Oh, I've read that diatoms especially RL and TW are N limited in F2. I guess there other things to consider before that actually happens. I just see so many hobbyists having trouble with these two using F2 I don't want to follow in their footsteps, for the sake of simplicity. Do you think that cutting corners may be more to blame than inadequate nutrients?
 
With diatoms it is more likely Silicate that is limiting. You can get Giullards f/2 with added Si for those ;)
 
Thank you, for all of the help. Do you think carboys with spigots would be a lot more likely to have contamination problems? I was also thinking that with those I could experiment with running a manual short-term continuous culture. It would also make it easier to feed.
 
The spigots take a bit more time and effort to sanitize, but not a crazy amount more. As to whether or not the extra is worth it, depends on how fast your going through the culture. Using plastic carboys, I just pick them up and pour into a large plastic picture, which I then use to carry over to my rots for feeding.
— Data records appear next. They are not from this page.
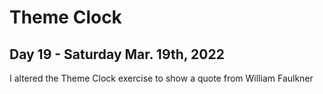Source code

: # Theme Clock
## Day 19 - Saturday Mar. 19th, 2022
I altered the Theme Clock exercise to show a quote from William Faulkner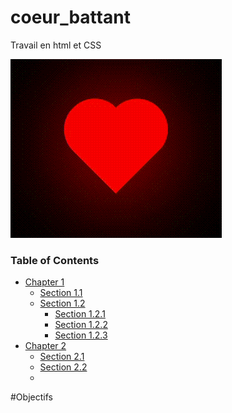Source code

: # coeur_battant
Travail en html et CSS

![](coeur_css.gif)

### Table of Contents

* [Chapter 1](#Objectifs)
    * [Section 1.1](#section_1_1)
    * [Section 1.2](sSection_1_2)
        * [Section 1.2.1](#section_1_2_1)
        * [Section 1.2.2](#section_1_2_2)
        * [Section 1.2.3](#section_1_2_3)
* [Chapter 2](#chapter2)
    * [Section 2.1](#section_2_1)
    * [Section 2.2](#section_2_2)
    * 
 #Objectifs
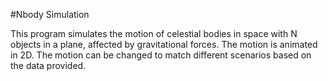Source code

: #Nbody Simulation

This program simulates the motion of celestial bodies in space with N objects in a plane, affected by gravitational forces. The motion is animated in 2D. The motion can be changed to match different scenarios based on the data provided.

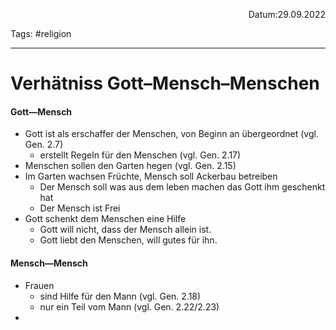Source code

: <p align="right">Datum:29.09.2022</p>

Tags: #religion 

---
# Verhätniss Gott–Mensch–Menschen
#### Gott—Mensch
- Gott ist als erschaffer der Menschen, von Beginn an übergeordnet (vgl. Gen. 2.7)
	- erstellt Regeln für den Menschen (vgl. Gen. 2.17)
- Menschen sollen den Garten hegen (vgl. Gen. 2.15)
- Im Garten wachsen Früchte, Mensch soll Ackerbau betreiben
	- Der Mensch soll was aus dem leben machen das Gott ihm geschenkt hat 
	- Der Mensch ist Frei
- Gott schenkt dem Menschen eine Hilfe
	- Gott will nicht, dass der Mensch allein ist.
	- Gott liebt den Menschen, will gutes für ihn.

#### Mensch—Mensch
- Frauen 
	- sind Hilfe für den Mann (vgl. Gen. 2.18)
	- nur ein Teil vom Mann (vgl. Gen. 2.22/2.23)
- 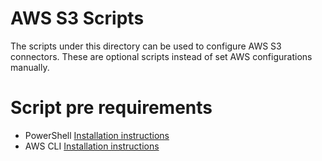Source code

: 
# AWS S3 Scripts
The scripts under this directory can be used to configure AWS S3 connectors.
These are optional scripts instead of set AWS configurations manually.

# Script pre requirements 
* PowerShell [Installation instructions](https://docs.microsoft.com/powershell/scripting/install/installing-powershell?view=powershell-7.1)
* AWS CLI [Installation instructions](https://docs.aws.amazon.com/cli/latest/userguide/install-cliv2.html)
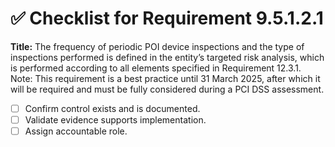 # ✅ Checklist for Requirement 9.5.1.2.1

**Title:** The frequency of periodic POI device inspections and the type of inspections performed is defined in the entity’s targeted risk analysis, which is performed according to all elements specified in Requirement 12.3.1. Note: This requirement is a best practice until 31 March 2025, after which it will be required and must be fully considered during a PCI DSS assessment.

- [ ] Confirm control exists and is documented.
- [ ] Validate evidence supports implementation.
- [ ] Assign accountable role.
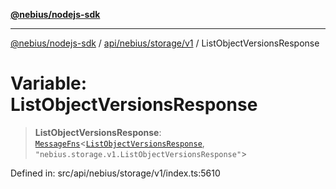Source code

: [**@nebius/nodejs-sdk**](../../../../../README.md)

***

[@nebius/nodejs-sdk](../../../../../README.md) / [api/nebius/storage/v1](../README.md) / ListObjectVersionsResponse

# Variable: ListObjectVersionsResponse

> **ListObjectVersionsResponse**: [`MessageFns`](../../../../../runtime/protos/core/interfaces/MessageFns.md)\<[`ListObjectVersionsResponse`](../interfaces/ListObjectVersionsResponse.md), `"nebius.storage.v1.ListObjectVersionsResponse"`\>

Defined in: src/api/nebius/storage/v1/index.ts:5610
That picture doesn't go back the phyto culture till after it's been cleaned ;)
 
True, I think the effort spent sanitizing them would be worth the ease of use. Have you ever heard of anyone using something like white vinegar to lower pH rather than using a buffer to balance chemical interactions? Do you think using an air dryer inline on the air to the culture vessel would help keep the pH down, in high humidity say above 50%? I guess that would depend on what the pH is inside the culture.

Anyway, what do you recommend to use as a buffer?
 
Regular old SW buffer like that sold for fish tanks. However, for the typical life of a culture, a good SW mix that is already well buffered is sufficient. I don't bother worrying about pH of the culture more than that ;)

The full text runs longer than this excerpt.